Naphthalene has been used as a household fumigant, such as in mothballs or moth flakes. Large amounts of naphthalene are used as a chemical intermediate to produce other chemicals. Exposure to naphthalene happens mostly from breathing air contaminated from the burning of wood, tobacco, or fossil fuels, industrial discharges, or moth repellents. Exposure to high levels of naphthalene may damage or destroy red blood cells. Children and adults have developed this condition, known as hemolytic anemia, after ingesting mothballs or deodorant blocks containing naphthalene. Symptoms include fatigue, lack of appetite, nausea, restlessness, and pale skin. The International Agency for Research on Cancer (IARC) classifies naphthalene as possibly carcinogenic to humans.

Naphthalene Concentrations in Outdoor Air by New Jersey County, 2011 NATA


Notes

Data Source: National-scale Air Toxics Assessment (NATA), 2011 and NJDEP Division of Air Quality

Data Sources

  • U.S. Environmental Protection Agency (EPA)
  • Bureau of Air Monitoring, New Jersey Department of Environmental Protection

Definition

Mean of modeled annual average naphthalene concentration for census tracts in a county using 2011 NATA data

Numerator

Modeled mean naphthalene concentration in micrograms per cubic meter

Denominator

N/A

How Are We Doing?

Most New Jersey counties exceed the health benchmark of 0.029 micrograms of naphthalene per cubic meter of air.
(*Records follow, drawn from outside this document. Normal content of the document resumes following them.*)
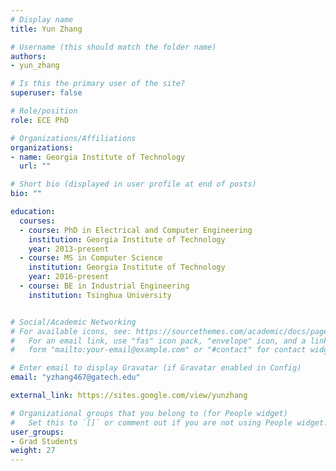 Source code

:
```yaml
---
# Display name
title: Yun Zhang

# Username (this should match the folder name)
authors:
- yun_zhang

# Is this the primary user of the site?
superuser: false

# Role/position
role: ECE PhD

# Organizations/Affiliations
organizations:
- name: Georgia Institute of Technology
  url: ""

# Short bio (displayed in user profile at end of posts)
bio: ""

education:
  courses:
  - course: PhD in Electrical and Computer Engineering
    institution: Georgia Institute of Technology
    year: 2013-present
  - course: MS in Computer Science
    institution: Georgia Institute of Technology
    year: 2016-present
  - course: BE in Industrial Engineering
    institution: Tsinghua University


# Social/Academic Networking
# For available icons, see: https://sourcethemes.com/academic/docs/page-builder/#icons
#   For an email link, use "fas" icon pack, "envelope" icon, and a link in the
#   form "mailto:your-email@example.com" or "#contact" for contact widget.

# Enter email to display Gravatar (if Gravatar enabled in Config)
email: "yzhang467@gatech.edu"

external_link: https://sites.google.com/view/yunzhang

# Organizational groups that you belong to (for People widget)
#   Set this to `[]` or comment out if you are not using People widget.
user_groups:
- Grad Students
weight: 27
---
```

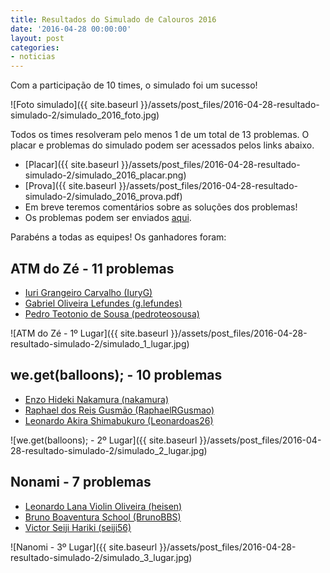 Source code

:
 ```yaml
---
title: Resultados do Simulado de Calouros 2016
date: '2016-04-28 00:00:00'
layout: post
categories:
- noticias
---
```



Com a participação de 10 times, o simulado foi um sucesso!

![Foto simulado]({{ site.baseurl }}/assets/post_files/2016-04-28-resultado-simulado-2/simulado_2016_foto.jpg)

Todos os times resolveram pelo menos 1 de um total de
13 problemas. O placar e problemas do simulado podem ser
acessados pelos links abaixo.

- [Placar]({{ site.baseurl }}/assets/post_files/2016-04-28-resultado-simulado-2/simulado_2016_placar.png)
- [Prova]({{ site.baseurl }}/assets/post_files/2016-04-28-resultado-simulado-2/simulado_2016_prova.pdf)
- Em breve teremos comentários sobre as soluções dos problemas!
- Os problemas podem ser enviados [aqui](http://codeforces.com/gym/100985).
<!--- [Comentários sobre os problemas]({{ site.baseurl }}/assets/post_files/2016-04-28-resultado-simulado-2/simulado__2016_comentario.pdf) -->

Parabéns a todas as equipes! Os ganhadores foram:

## ATM do Zé - 11 problemas

- [Iuri Grangeiro Carvalho (IuryG)](http://codeforces.com/profile/IuriG)
- [Gabriel Oliveira Lefundes (g.lefundes)](http://codeforces.com/profile/g.lefundes)
- [Pedro Teotonio de Sousa (pedroteosousa)](http://codeforces.com/profile/pedroteosousa)

![ATM do Zé - 1º Lugar]({{ site.baseurl }}/assets/post_files/2016-04-28-resultado-simulado-2/simulado_1_lugar.jpg)

## we.get(balloons); - 10 problemas
- [Enzo Hideki Nakamura (nakamura)](http://codeforces.com/profile/nakamura)
- [Raphael dos Reis Gusmão (RaphaelRGusmao)](http://codeforces.com/profile/RaphaelRGusmao)
- [Leonardo Akira Shimabukuro (Leonardoas26)](http://codeforces.com/profile/Leonardoas26)

![we.get(balloons); - 2º Lugar]({{ site.baseurl }}/assets/post_files/2016-04-28-resultado-simulado-2/simulado_2_lugar.jpg)

## Nonami - 7 problemas
- [Leonardo Lana Violin Oliveira (heisen)](http://codeforces.com/profile/heisen)
- [Bruno Boaventura School (BrunoBBS)](http://codeforces.com/profile/BrunoBBS)
- [Victor Seiji Hariki (seiji56)](http://codeforces.com/profile/seiji56)

![Nanomi - 3º Lugar]({{ site.baseurl }}/assets/post_files/2016-04-28-resultado-simulado-2/simulado_3_lugar.jpg)
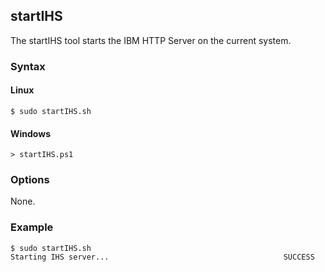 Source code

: ## startIHS

The startIHS tool starts the IBM HTTP Server on the current system.

### Syntax

#### Linux

```Shell
$ sudo startIHS.sh
```

#### Windows

```Shell
> startIHS.ps1
```

### Options

None.

### Example

```Shell
$ sudo startIHS.sh
Starting IHS server...                                       SUCCESS
``` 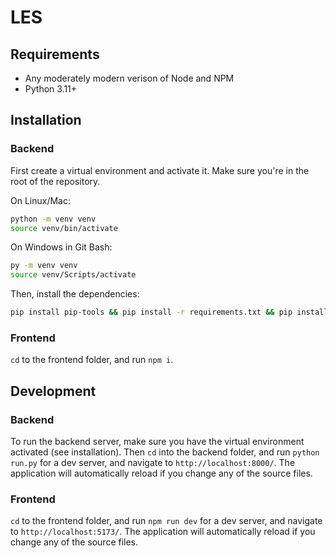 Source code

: # LES

## Requirements

- Any moderately modern verison of Node and NPM
- Python 3.11+

## Installation

### Backend

First create a virtual environment and activate it. Make sure you're in the root of the repository.

On Linux/Mac:
```sh
python -m venv venv
source venv/bin/activate
```

On Windows in Git Bash:
```sh
py -m venv venv
source venv/Scripts/activate
```

Then, install the dependencies:
```sh
pip install pip-tools && pip install -r requirements.txt && pip install -r requirements.dev.txt
```

### Frontend

`cd` to the frontend folder, and run `npm i`.

## Development

### Backend

To run the backend server, make sure you have the virtual environment activated (see installation).
Then `cd` into the backend folder, and run `python run.py` for a dev server, and navigate to `http://localhost:8000/`. The application will automatically reload if you change any of the source files.

### Frontend

`cd` to the frontend folder, and run `npm run dev` for a dev server, and navigate to `http://localhost:5173/`. The application will automatically reload if you change any of the source files.
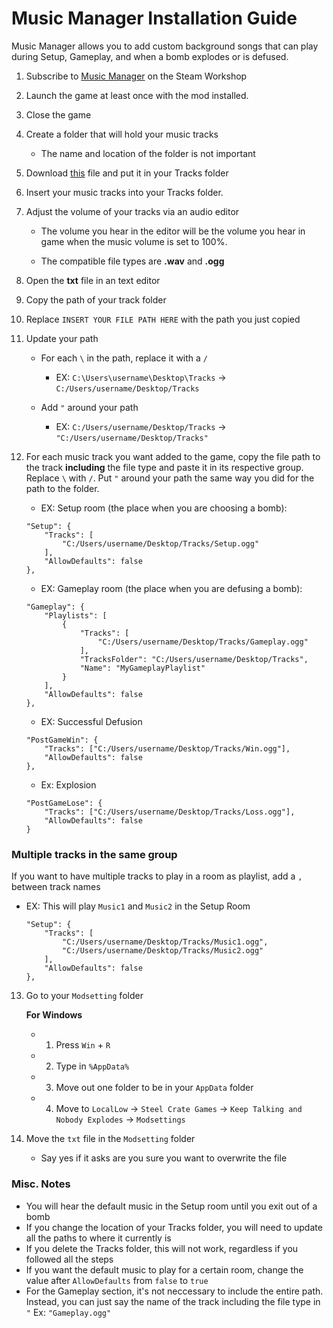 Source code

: # Music Manager Installation Guide

Music Manager allows you to add custom background songs that can play during Setup, Gameplay, and when a bomb explodes or is defused.

1. Subscribe to [Music Manager](https://steamcommunity.com/sharedfiles/filedetails/?id=1307302019&searchtext=music+manager) on the Steam Workshop
2. Launch the game at least once with the mod installed.
3. Close the game
3. Create a folder that will hold your music tracks
    - The name and location of the folder is not important
 4. Download [this](https://github.com/KTANE-MODS/Music-Manager-Tutorial/blob/main/MusicManager-settings.txt) file and put it in your Tracks folder
4. Insert your music tracks into your Tracks folder.

5. Adjust the volume of your tracks via an audio editor
    - The volume you hear in the editor will be the volume you hear in game when the music volume is set to 100%.
    
    - The compatible file types are **.wav** and **.ogg**

1. Open the **txt** file in an text editor

8. Copy the path of your track folder

6. Replace `INSERT YOUR FILE PATH HERE` with the path you just copied

1. Update your path
    - For each `\` in the path, replace it with a `/`
        - EX: `C:\Users\username\Desktop\Tracks` -> `C:/Users/username/Desktop/Tracks`
    
    - Add `"` around your path
        - EX: `C:/Users/username/Desktop/Tracks` -> `"C:/Users/username/Desktop/Tracks"`

1. For each music track you want added to the game, copy the file path to the track **including** the file type and paste it in its respective group. Replace `\` with `/`. Put `"` around your path the same way you did for the path to the folder.

    - EX: Setup room (the place when you are choosing a bomb): 
    ```	
    "Setup": {
        "Tracks": [
            "C:/Users/username/Desktop/Tracks/Setup.ogg"
        ],
        "AllowDefaults": false
    },
	```
    - EX: Gameplay room (the place when you are defusing a bomb): 
    ```	
    "Gameplay": {
        "Playlists": [
            {
                "Tracks": [
                    "C:/Users/username/Desktop/Tracks/Gameplay.ogg"
                ],
                "TracksFolder": "C:/Users/username/Desktop/Tracks",
                "Name": "MyGameplayPlaylist"
            }
        ],
        "AllowDefaults": false
    },
	```
    - EX: Successful Defusion
    ```
    "PostGameWin": {
        "Tracks": ["C:/Users/username/Desktop/Tracks/Win.ogg"],
        "AllowDefaults": false
    },
	```
    - Ex: Explosion
    ```	
    "PostGameLose": {
        "Tracks": ["C:/Users/username/Desktop/Tracks/Loss.ogg"],
        "AllowDefaults": false
    }
	```
	
 ### Multiple tracks in the same group
 
 If you want to have multiple tracks to play in a room as playlist, add a `,` between track names

- EX: This will play `Music1` and `Music2` in the Setup Room
    ```
    "Setup": {
        "Tracks": [
            "C:/Users/username/Desktop/Tracks/Music1.ogg",
            "C:/Users/username/Desktop/Tracks/Music2.ogg"
        ],
        "AllowDefaults": false
    },
    ```
    
13. Go to your `Modsetting` folder

    **For Windows**   
    
    - 1. Press `Win` + `R`
    - 2. Type in `%AppData%`
    - 3. Move out one folder to be in your `AppData` folder
    - 4. Move to `LocalLow` -> `Steel Crate Games` -> `Keep Talking and Nobody Explodes` -> `Modsettings`
1. Move the `txt` file in the `Modsetting` folder 
    - Say yes if it asks are you sure you want to overwrite the file
    
### Misc. Notes
- You will hear the default music in the Setup room until you exit out of a bomb
- If you change the location of your Tracks folder, you will need to update all the paths to where it currently is
- If you delete the Tracks folder, this will not work, regardless if you followed all the steps
- If you want the default music to play for a certain room, change the value after `AllowDefaults` from `false` to `true`
- For the Gameplay section, it's not neccessary to include the entire path. Instead, you can just say the name of the track including the file type in `"` Ex: `"Gameplay.ogg"`
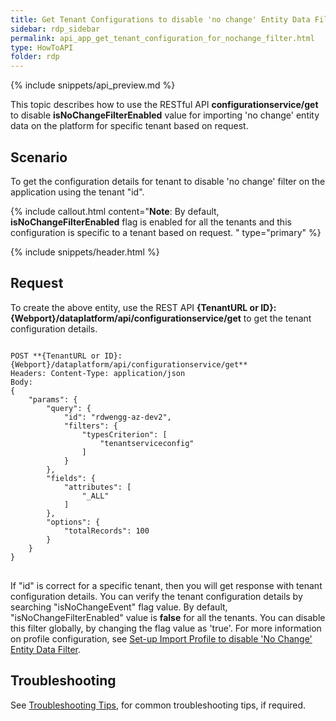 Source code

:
 ```yaml
---
title: Get Tenant Configurations to disable 'no change' Entity Data Filter
sidebar: rdp_sidebar
permalink: api_app_get_tenant_configuration_for_nochange_filter.html
type: HowToAPI
folder: rdp
---
```


{% include snippets/api_preview.md %}

This topic describes how to use the RESTful API **configurationservice/get** to disable **isNoChangeFilterEnabled** value for importing 'no change' entity data on the platform for specific tenant based on request.

## Scenario

To get the configuration details for tenant to disable 'no change' filter on the application using the tenant "id". 

{% include callout.html content="**Note**:
By default, **isNoChangeFilterEnabled** flag is enabled for all the tenants and this configuration is specific to a tenant based on request.
" type="primary" %}

{% include snippets/header.html %}

## Request

To create the above entity, use the REST API **{TenantURL or ID}:{Webport}/dataplatform/api/configurationservice/get** to get the tenant configuration details.

<!-- In the request send the following details:
  
{% include snippets/clientState.html %}
* entity: In the [entity](api_entity_object_structure.html) object, provide id, name and type. Include the details of the attributes inside the data object. 
* Set the flag "isNoChangeEvent" as 'true'.
" type="primary" %} -->

<pre>
<code>
POST **{TenantURL or ID}:{Webport}/dataplatform/api/configurationservice/get**
Headers: Content-Type: application/json
Body:
{
    "params": {
        "query": {
            "id": "rdwengg-az-dev2",
            "filters": {
                "typesCriterion": [
                    "tenantserviceconfig"
                ]
            }
        },
        "fields": {
            "attributes": [
                "_ALL"
            ]
        },
        "options": {
            "totalRecords": 100
        }
    }
}
</code>
</pre> 

If "id" is correct for a specific tenant, then you will get response with tenant configuration details. You can verify the tenant configuration details by searching "isNoChangeEvent" flag value. By default, "isNoChangeFilterEnabled" value is **false** for all the tenants. You can disable this filter globally, by changing the flag value as 'true'. For more information on profile configuration, see [Set-up Import Profile to disable 'No Change' Entity Data Filter](/{{site.data.rdp_links_version.ADM}}/si_import_profile_nochangerecords.html).

## Troubleshooting

See [Troubleshooting Tips](api_troubleshooting_tips.html), for common troubleshooting tips, if required.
The highest ambient air concentration can be found in the northeast counties, as well as Mercer and Camden Counties.

What Is Being Done?

Industrial facilities that emit this chemical must obtain permits from the NJDEP Air Program and are also subject to state and federal air pollution control technology requirements.

Available Services

To view select air quality data collected at outdoor monitors across the United States go to: [http://www.epa.gov/airdata] New Jersey County Risk Ratio tables can be found at the following URL: [http://www.state.nj.us/dep/airmon/airtoxics/nataest.htm#rrtab]
Page Content Updated On 11/15/2016, Published on 09/27/2017
The information provided above is from the Department of Health's NJSHAD web site (https://nj.gov/health/shad). The information published on this website may be reproduced without permission. Please use the following citation: " Retrieved Thu, 14 December 2017 10:17:04 from Department of Health, New Jersey State Health Assessment Data Web site: https://nj.gov/health/shad ".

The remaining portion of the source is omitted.